Saved data entries
----------------

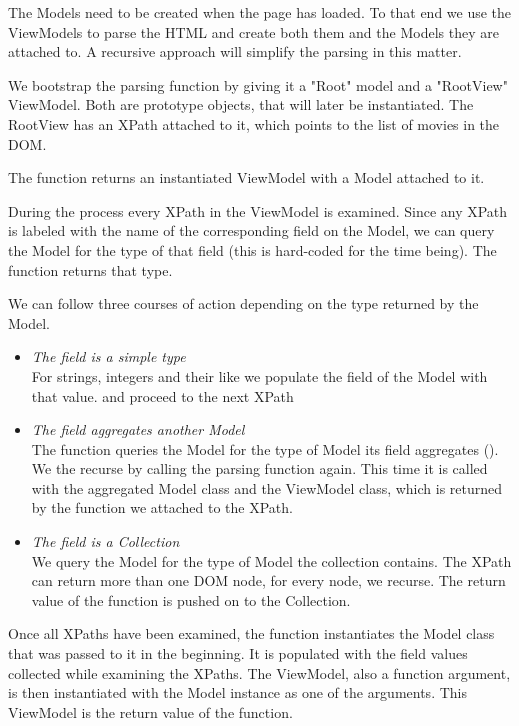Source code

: The Models need to be created when the page has loaded. To that end we use the
ViewModels to parse the HTML and create both them and the Models they are
attached to.
A recursive approach will simplify the parsing in this matter.

We bootstrap the parsing function by giving it a "Root" model and a "RootView"
ViewModel. Both are prototype objects, that will later be instantiated.
The RootView has an XPath attached to it, which points to the list of movies
in the DOM.

The function returns an instantiated ViewModel with a Model attached to it.

During the process every XPath in the ViewModel is examined.
Since any XPath is labeled with the name of the corresponding field on the
Model, we can query the Model for the type of that field
(this is hard-coded for the time being). The function 
returns that type.

We can follow three courses of action depending on the type
returned by the Model.
\begin{itemize}
	\item \emph{The field is a simple type}\\
	For strings, integers and their like we populate the field of the Model
	with that value. and proceed to the next XPath
	\item \emph{The field aggregates another Model}\\
	The function queries the Model for the type of Model its field aggregates
	().
	We the recurse by calling the parsing function again.
	This time it is called with the aggregated Model class and
	the ViewModel class, which is returned by the  function
	we attached to the XPath.
	\item \emph{The field is a Collection}\\
	We query the Model for the type of Model the collection contains.
	The XPath can return more than one DOM node, for every node, we recurse.
	The return value of the function is pushed on to the Collection.
\end{itemize}

Once all XPaths have been examined, the function instantiates the Model class
that was passed to it in the beginning. It is populated with the field values
collected while examining the XPaths.
The ViewModel, also a function argument, is then instantiated with
the Model instance as one of the arguments.
This ViewModel is the return value of the function.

----------------

Task goal
Could you please write out exactly the lines from the start of the entries above through the line that holds "returns that type.", both included, with no pictures?

Solved problem
Source code

: The Models need to be created when the page has loaded. To that end we use the
ViewModels to parse the HTML and create both them and the Models they are
attached to.
A recursive approach will simplify the parsing in this matter.

We bootstrap the parsing function by giving it a "Root" model and a "RootView"
ViewModel. Both are prototype objects, that will later be instantiated.
The RootView has an XPath attached to it, which points to the list of movies
in the DOM.

The function returns an instantiated ViewModel with a Model attached to it.

During the process every XPath in the ViewModel is examined.
Since any XPath is labeled with the name of the corresponding field on the
Model, we can query the Model for the type of that field
(this is hard-coded for the time being). The function 
returns that type.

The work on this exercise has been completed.